Bridging the Disability Gap
Smith, S. L., Occupational Hazards
"It has been called everything from "one of the greatest pieces of civil rights legislation ever enacted" to "a big can of worms." Like other major laws that change the rules of the workplace, the Americans with Disabilities Act (ADA) has angered some employers, frightened others, and, because of its complexity, confused nearly everyone.
Signed into law in July 1990 by President George Bush, ADA prohibits various forms of handicapped discrimination, including employment discrimination. ADA defines a person who is disabled as having: a physical or mental impairment that substantially limits one or more major life activities; a record of such an impairment; or who is regarded as having such an impairment by others.
Safety and health professionals will play a key role in helping companies prepare for ADA. Employers with 25 or more employees must comply with ADA by July 26, 1992. Employers with 15 or more employees have a compliance date of July 26, 1994. Sweeping reforms affecting public accommodations, transportation, telecommunications, and state and local government operations go into effect next month. Detailed job descriptions, facility alterations, and safety and health exemptions to ADA will all require input from safety and health professionals.
"From an employer's point of view, this will be one of the most significant pieces of legislation they've ever seen," said Roger Jacobs, a Trenton, N.J., attorney specializing in labor-management relations. While he expects that large corporations will deal with the changes required by ADA on a regular basis, he said the act is flexible enough that it should not present the "serious problems" that many small businesses are dreading.
"What will be required of a company with 26 employees on July 26, 1992, is far different than a company with 26,000 employees," Rogers observed. He said both employers and the disabled community must approach the new law rationally and reasonably.
Defining the Rules
ADA prohibits discrimination in hiring against a "qualified" individual based on a disability. The determination of whether or not an individual is qualified requires two steps. First, the employer must determine if the individual satisfies the prerequisites for the job, such as possessing the appropriate educational background, experience, and skills. Then, the employer must determine if the individual can perform the primary job tasks of the position, with or without reasonable accommodation.
ADA calls for employers to make -reasonable accommodationsfor employees with disabilities. These accommodations include changes to the physical layout of the plant, restructuring jobs, modifying work schedules, or assigning a reader to the blind.

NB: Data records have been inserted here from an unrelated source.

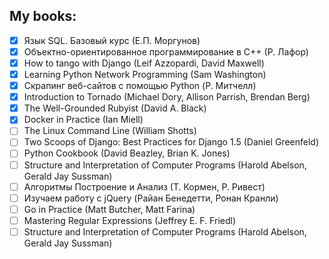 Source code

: ## My books:

- [x] Язык SQL. Базовый курс (Е.П. Моргунов)
- [x] Объектно-ориентированное программирование в С++ (Р. Лафор)
- [x] How to tango with Django (Leif Azzopardi, David Maxwell)
- [x] Learning Python Network Programming (Sam Washington)
- [x] Скрапинг веб-сайтов с помощью Python (Р. Митчелл)
- [x] Introduction to Tornado (Michael Dory, Allison Parrish, Brendan Berg)
- [x] The Well-Grounded Rubyist (David A. Black)
- [x] Docker in Practice (Ian Miell)
- [ ] The Linux Command Line (William Shotts)
- [ ] Two Scoops of Django: Best Practices for Django 1.5 (Daniel Greenfeld)
- [ ] Python Cookbook (David Beazley, Brian K. Jones)
- [ ] Structure and Interpretation of Computer Programs (Harold Abelson, Gerald Jay Sussman)
- [ ] Алгоритмы Построение и Анализ (Т. Кормен, Р. Ривест)
- [ ] Изучаем работу с jQuery (Райан Бенедетти, Ронан Кранли)
- [ ] Go in Practice (Matt Butcher, Matt Farina)
- [ ] Mastering Regular Expressions (Jeffrey E. F. Friedl)
- [ ] Structure and Interpretation of Computer Programs (Harold Abelson, Gerald Jay Sussman)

The cost of those accommodations is determined by four variables: the expected proportion of employment opportunities to be gained by disabled workers; the number of employees covered; the average cost of the accommodation; and turnover rates.
"Compliance with ADA is going to take some modifications at most companies," whether in the physical plant itself or in company policies, predicts Thomas Schneid, an attorney and associate professor in the Department of Loss Prevention and Safety at Eastern Kentucky University. "The way we've done things in the past is not the way we can do things after ADA comes into effect."
Schneid recommended that employers begin planning for accommodations now. "This is one area which really involves safety personnel," he said. "They have to make sure that if a door cannot be made accessible, that it is not blocked, creating another safety hazard. Accommodations must not jeopardize safety and health."
What might be surprising to many employers is that a survey cited by the Equal Employment Opportunity Commission (EEOC) found that 51 percent of accommodations could be made at no cost whatsoever to the employer. More than 60 percent of all accommodations could be made at a cost of $500 or less. …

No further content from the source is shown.